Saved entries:
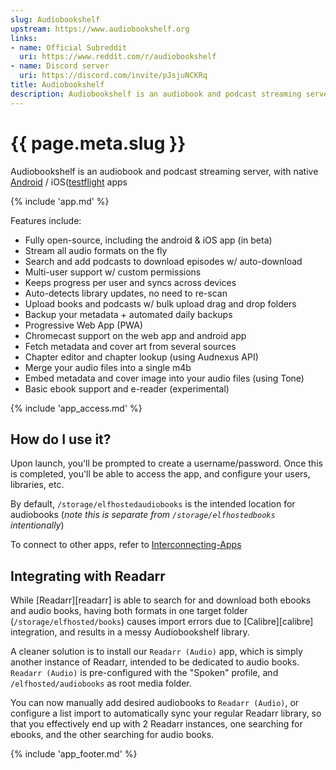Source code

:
 ```yaml
---
slug: Audiobookshelf
upstream: https://www.audiobookshelf.org
links:
- name: Official Subreddit 
  uri: https://www.reddit.com/r/audiobookshelf
- name: Discord server
  uri: https://discord.com/invite/pJsjuNCKRq
title: Audiobookshelf
description: Audiobookshelf is an audiobook and podcast streaming server, with native Android / iOS apps
---
```


# {{ page.meta.slug }}

Audiobookshelf is an audiobook and podcast streaming server, with native [Android](https://play.google.com/store/apps/details?id=com.audiobookshelf.app) / iOS([testflight](https://testflight.apple.com/join/wiic7QIW) apps

{% include 'app.md' %}

Features include:

* Fully open-source, including the android & iOS app (in beta)
* Stream all audio formats on the fly
* Search and add podcasts to download episodes w/ auto-download
* Multi-user support w/ custom permissions
* Keeps progress per user and syncs across devices
* Auto-detects library updates, no need to re-scan
* Upload books and podcasts w/ bulk upload drag and drop folders
* Backup your metadata + automated daily backups
* Progressive Web App (PWA)
* Chromecast support on the web app and android app
* Fetch metadata and cover art from several sources
* Chapter editor and chapter lookup (using Audnexus API)
* Merge your audio files into a single m4b
* Embed metadata and cover image into your audio files (using Tone)
* Basic ebook support and e-reader (experimental)
  
{% include 'app_access.md' %}

## How do I use it?

Upon launch, you'll be prompted to create a username/password. Once this is completed, you'll be able to access the app, and configure your users, libraries, etc.

By default, `/storage/elfhostedaudiobooks` is the intended location for audiobooks (*note this is separate from `/storage/elfhostedbooks` intentionally*)

To connect to other apps, refer to [Interconnecting-Apps](/Reference/Interconnecting-Apps)
  
## Integrating with Readarr

While [Readarr][readarr] is able to search for and download both ebooks and audio books, having both formats in one target folder (`/storage/elfhosted/books`) causes import errors due to [Calibre][calibre] integration, and results in a messy Audiobookshelf library.

A cleaner solution is to install our `Readarr (Audio)` app, which is simply another instance of Readarr, intended to be dedicated to audio books. `Readarr (Audio)` is pre-configured with the "Spoken" profile, and `/elfhosted/audiobooks` as root media folder.

You can now manually add desired audiobooks to `Readarr (Audio)`, or configure a list import to automatically sync your regular Readarr library, so that you effectively end up with 2 Readarr instances, one searching for ebooks, and the other searching for audio books.

{% include 'app_footer.md' %}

What is expected: Show every line from the entries above in which "support" appears.

Written solution:
* Multi-user support w/ custom permissions
* Chromecast support on the web app and android app
* Basic ebook support and e-reader (experimental)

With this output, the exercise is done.